In a service that spanned two and a half hours, admirers including Clinton and several of Lautenberg's children and grandchildren remembered the causes he championed and his drive to fight for what he believed, whether on the Senate floor or around the dinner table. They also recalled him as someone who never forgot the roots from which he rose or lost sight of others still striving to achieve.

Lautenberg was "the living definition of what it means to be a successful man," said Biden, who counted Lautenberg as one of his closest friends in the Senate during the more than a quarter-century they served together.

Lautenberg repeatedly sought Biden's advice on whether to run for re-election next year before Lautenberg ultimately decided he would not, though "he desperately, desperately, wanted to run again," the vice president said.

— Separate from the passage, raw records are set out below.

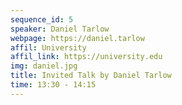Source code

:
 ```yaml
---
sequence_id: 5
speaker: Daniel Tarlow
webpage: https://daniel.tarlow
affil: University
affil_link: https://university.edu
img: daniel.jpg
title: Invited Talk by Daniel Tarlow
time: 13:30 - 14:15
---
```

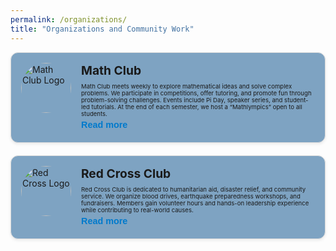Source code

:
 ```yaml
---
permalink: /organizations/
title: "Organizations and Community Work"
---
```

<style>
  .org-container {
    display: flex;
    flex-direction: column;
    gap: 20px;
    max-width: 1600px;
    margin: 0 auto;
  }

  .org-card {
    display: flex;
    border: 1px solid #ddd;
    border-radius: 12px;
    padding: 16px;
    background: #7ea3c2;
    box-shadow: 0 2px 5px rgba(0,0,0,0.08);
    align-items: flex-start;
    position: relative;
  }

  .org-logo {
    width: 80px;
    height: 80px;
    border-radius: 50%;
    object-fit: cover;
    margin-right: 16px;
  }

  .org-content {
    font-size: 0.6rem;
    flex: 1;
  }

  .org-title {
    font-size: 1.2rem;
    font-weight: bold;
    margin-bottom: 8px;
  }

  .org-description {
    max-height: 100px;
    overflow: hidden;
    transition: max-height 0.3s ease;
    position: relative;
  }

  .org-description.expanded {
    max-height: 1000px;
  }

  .read-more-btn {
    background: none;
    border: none;
    color: #007acc;
    cursor: pointer;
    padding: 4px 0;
    font-weight: bold;
    font-size: 0.9rem;
  }
</style>

<div class="org-container">

<div class="org-card">
  <img class="org-logo" src="https://upload.wikimedia.org/wikipedia/commons/thumb/4/4a/Commons-logo.svg/1024px-Commons-logo.svg.png" alt="Math Club Logo">
  <div class="org-content">
    <div class="org-title">Math Club</div>
    <div class="org-description" id="desc-1">
      Math Club meets weekly to explore mathematical ideas and solve complex problems. We participate in competitions, offer tutoring, and promote fun through problem-solving challenges. Events include Pi Day, speaker series, and student-led tutorials. At the end of each semester, we host a “Mathlympics” open to all students.
    </div>
    <button class="read-more-btn" onclick="toggleDescription('desc-1', this)">Read more</button>
  </div>
</div>

<div class="org-card">
  <img class="org-logo" src="https://upload.wikimedia.org/wikipedia/commons/thumb/0/0b/Red_Cross_logo.svg/1024px-Red_Cross_logo.svg.png" alt="Red Cross Logo">
  <div class="org-content">
    <div class="org-title">Red Cross Club</div>
    <div class="org-description" id="desc-2">
      Red Cross Club is dedicated to humanitarian aid, disaster relief, and community service. We organize blood drives, earthquake preparedness workshops, and fundraisers. Members gain volunteer hours and hands-on leadership experience while contributing to real-world causes.
    </div>
    <button class="read-more-btn" onclick="toggleDescription('desc-2', this)">Read more</button>
  </div>
</div>

</div>

<script>
  function toggleDescription(id, btn) {
    const el = document.getElementById(id);
    el.classList.toggle('expanded');
    btn.textContent = el.classList.contains('expanded') ? 'Collapse' : 'Read more';
  }
</script>
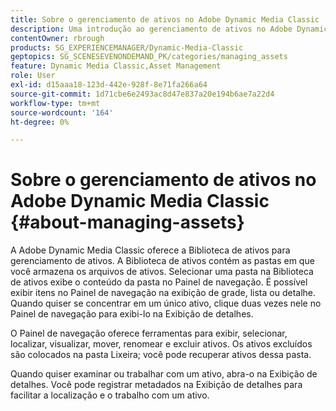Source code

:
 ```yaml
---
title: Sobre o gerenciamento de ativos no Adobe Dynamic Media Classic
description: Uma introdução ao gerenciamento de ativos no Adobe Dynamic Media Classic
contentOwner: rbrough
products: SG_EXPERIENCEMANAGER/Dynamic-Media-Classic
geptopics: SG_SCENESEVENONDEMAND_PK/categories/managing_assets
feature: Dynamic Media Classic,Asset Management
role: User
exl-id: d15aaa18-123d-442e-928f-8e71fa266a64
source-git-commit: 1d71cbe6e2493ac8d47e837a20e194b6ae7a22d4
workflow-type: tm+mt
source-wordcount: '164'
ht-degree: 0%

---
```


# Sobre o gerenciamento de ativos no Adobe Dynamic Media Classic {#about-managing-assets}

A Adobe Dynamic Media Classic oferece a Biblioteca de ativos para gerenciamento de ativos. A Biblioteca de ativos contém as pastas em que você armazena os arquivos de ativos. Selecionar uma pasta na Biblioteca de ativos exibe o conteúdo da pasta no Painel de navegação. É possível exibir itens no Painel de navegação na exibição de grade, lista ou detalhe. Quando quiser se concentrar em um único ativo, clique duas vezes nele no Painel de navegação para exibi-lo na Exibição de detalhes.

O Painel de navegação oferece ferramentas para exibir, selecionar, localizar, visualizar, mover, renomear e excluir ativos. Os ativos excluídos são colocados na pasta Lixeira; você pode recuperar ativos dessa pasta.

Quando quiser examinar ou trabalhar com um ativo, abra-o na Exibição de detalhes. Você pode registrar metadados na Exibição de detalhes para facilitar a localização e o trabalho com um ativo.
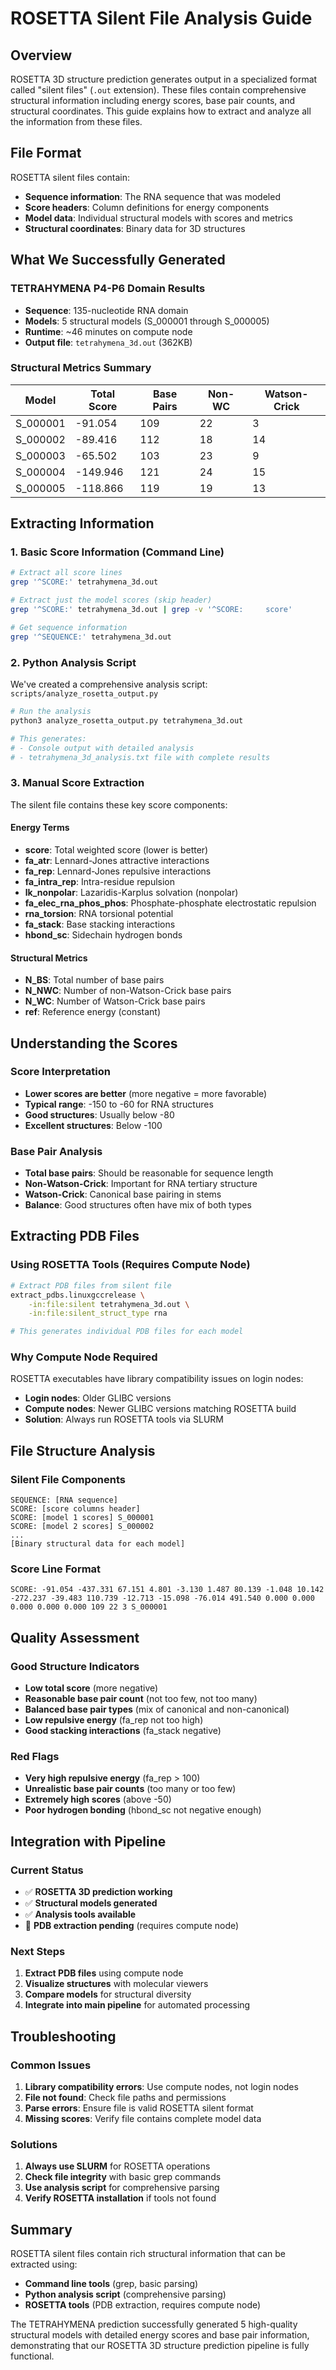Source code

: # ROSETTA Silent File Analysis Guide

## Overview

ROSETTA 3D structure prediction generates output in a specialized format called "silent files" (`.out` extension). These files contain comprehensive structural information including energy scores, base pair counts, and structural coordinates. This guide explains how to extract and analyze all the information from these files.

## File Format

ROSETTA silent files contain:
- **Sequence information**: The RNA sequence that was modeled
- **Score headers**: Column definitions for energy components
- **Model data**: Individual structural models with scores and metrics
- **Structural coordinates**: Binary data for 3D structures

## What We Successfully Generated

### TETRAHYMENA P4-P6 Domain Results
- **Sequence**: 135-nucleotide RNA domain
- **Models**: 5 structural models (S_000001 through S_000005)
- **Runtime**: ~46 minutes on compute node
- **Output file**: `tetrahymena_3d.out` (362KB)

### Structural Metrics Summary

| Model | Total Score | Base Pairs | Non-WC | Watson-Crick |
|-------|-------------|------------|---------|--------------|
| S_000001 | -91.054 | 109 | 22 | 3 |
| S_000002 | -89.416 | 112 | 18 | 14 |
| S_000003 | -65.502 | 103 | 23 | 9 |
| S_000004 | -149.946 | 121 | 24 | 15 |
| S_000005 | -118.866 | 119 | 19 | 13 |

## Extracting Information

### 1. Basic Score Information (Command Line)

```bash
# Extract all score lines
grep '^SCORE:' tetrahymena_3d.out

# Extract just the model scores (skip header)
grep '^SCORE:' tetrahymena_3d.out | grep -v '^SCORE:     score'

# Get sequence information
grep '^SEQUENCE:' tetrahymena_3d.out
```

### 2. Python Analysis Script

We've created a comprehensive analysis script: `scripts/analyze_rosetta_output.py`

```bash
# Run the analysis
python3 analyze_rosetta_output.py tetrahymena_3d.out

# This generates:
# - Console output with detailed analysis
# - tetrahymena_3d_analysis.txt file with complete results
```

### 3. Manual Score Extraction

The silent file contains these key score components:

#### Energy Terms
- **score**: Total weighted score (lower is better)
- **fa_atr**: Lennard-Jones attractive interactions
- **fa_rep**: Lennard-Jones repulsive interactions
- **fa_intra_rep**: Intra-residue repulsion
- **lk_nonpolar**: Lazaridis-Karplus solvation (nonpolar)
- **fa_elec_rna_phos_phos**: Phosphate-phosphate electrostatic repulsion
- **rna_torsion**: RNA torsional potential
- **fa_stack**: Base stacking interactions
- **hbond_sc**: Sidechain hydrogen bonds

#### Structural Metrics
- **N_BS**: Total number of base pairs
- **N_NWC**: Number of non-Watson-Crick base pairs
- **N_WC**: Number of Watson-Crick base pairs
- **ref**: Reference energy (constant)

## Understanding the Scores

### Score Interpretation
- **Lower scores are better** (more negative = more favorable)
- **Typical range**: -150 to -60 for RNA structures
- **Good structures**: Usually below -80
- **Excellent structures**: Below -100

### Base Pair Analysis
- **Total base pairs**: Should be reasonable for sequence length
- **Non-Watson-Crick**: Important for RNA tertiary structure
- **Watson-Crick**: Canonical base pairing in stems
- **Balance**: Good structures often have mix of both types

## Extracting PDB Files

### Using ROSETTA Tools (Requires Compute Node)

```bash
# Extract PDB files from silent file
extract_pdbs.linuxgccrelease \
    -in:file:silent tetrahymena_3d.out \
    -in:file:silent_struct_type rna

# This generates individual PDB files for each model
```

### Why Compute Node Required
ROSETTA executables have library compatibility issues on login nodes:
- **Login nodes**: Older GLIBC versions
- **Compute nodes**: Newer GLIBC versions matching ROSETTA build
- **Solution**: Always run ROSETTA tools via SLURM

## File Structure Analysis

### Silent File Components
```
SEQUENCE: [RNA sequence]
SCORE: [score columns header]
SCORE: [model 1 scores] S_000001
SCORE: [model 2 scores] S_000002
...
[Binary structural data for each model]
```

### Score Line Format
```
SCORE: -91.054 -437.331 67.151 4.801 -3.130 1.487 80.139 -1.048 10.142 -272.237 -39.483 110.739 -12.713 -15.098 -76.014 491.540 0.000 0.000 0.000 0.000 0.000 109 22 3 S_000001
```

## Quality Assessment

### Good Structure Indicators
- **Low total score** (more negative)
- **Reasonable base pair count** (not too few, not too many)
- **Balanced base pair types** (mix of canonical and non-canonical)
- **Low repulsive energy** (fa_rep not too high)
- **Good stacking interactions** (fa_stack negative)

### Red Flags
- **Very high repulsive energy** (fa_rep > 100)
- **Unrealistic base pair counts** (too many or too few)
- **Extremely high scores** (above -50)
- **Poor hydrogen bonding** (hbond_sc not negative enough)

## Integration with Pipeline

### Current Status
- ✅ **ROSETTA 3D prediction working**
- ✅ **Structural models generated**
- ✅ **Analysis tools available**
- 🔄 **PDB extraction pending** (requires compute node)

### Next Steps
1. **Extract PDB files** using compute node
2. **Visualize structures** with molecular viewers
3. **Compare models** for structural diversity
4. **Integrate into main pipeline** for automated processing

## Troubleshooting

### Common Issues
1. **Library compatibility errors**: Use compute nodes, not login nodes
2. **File not found**: Check file paths and permissions
3. **Parse errors**: Ensure file is valid ROSETTA silent format
4. **Missing scores**: Verify file contains complete model data

### Solutions
1. **Always use SLURM** for ROSETTA operations
2. **Check file integrity** with basic grep commands
3. **Use analysis script** for comprehensive parsing
4. **Verify ROSETTA installation** if tools not found

## Summary

ROSETTA silent files contain rich structural information that can be extracted using:
- **Command line tools** (grep, basic parsing)
- **Python analysis script** (comprehensive parsing)
- **ROSETTA tools** (PDB extraction, requires compute node)

The TETRAHYMENA prediction successfully generated 5 high-quality structural models with detailed energy scores and base pair information, demonstrating that our ROSETTA 3D structure prediction pipeline is fully functional.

Lautenberg "always had to be in the game," Biden said. "Too much left to be done ... too many injustices left to right. Too many people needing help."

Born to an immigrant family in Paterson, N.J., "Frank would always be a man of the people and for the people, never forgetting his humble start," Rabbi Elliot Cosgrove said.

Reflecting on such signature Lautenberg accomplishments as laws that banned smoking on most U.S. flights and made 21 the drinking age in all 50 states, Cosgrove recalled the criticism the senator withstood over matters that "in retrospect, appear as inevitable and obvious as they seem necessary."

Not everyone was a fan of the increase in the drinking age, of course. Lautenberg's daughter Lisa Lautenberg Birer, who lost her voice and had her speech read by her own daughter, joked that she lost 300 friends in college because "Dad raised the drinking age."

She also noted that his toughness and persistence weren't limited to Senate negotiations. Her father once fell 1,000 feet down a ski slope, sat up with a broken collarbone and refused to wait for the ski patrol, she said.

"Frank was the most positive person I know," said his wife, Bonnie Englebardt Lautenberg.

U.S. Sen. Robert Menendez of New Jersey called Lautenberg the most tenacious man he'd ever met. Lautenberg's story "was an American story, but in his heart and for his lifetime, he was a man from New Jersey, a kid from Paterson," Menendez said.

Clinton praised Lautenberg's advocacy on matters including from chemical safety, gun control, mass transportation, making planes smoke-free, higher education for veterans and helping New Jersey residents trying to build businesses.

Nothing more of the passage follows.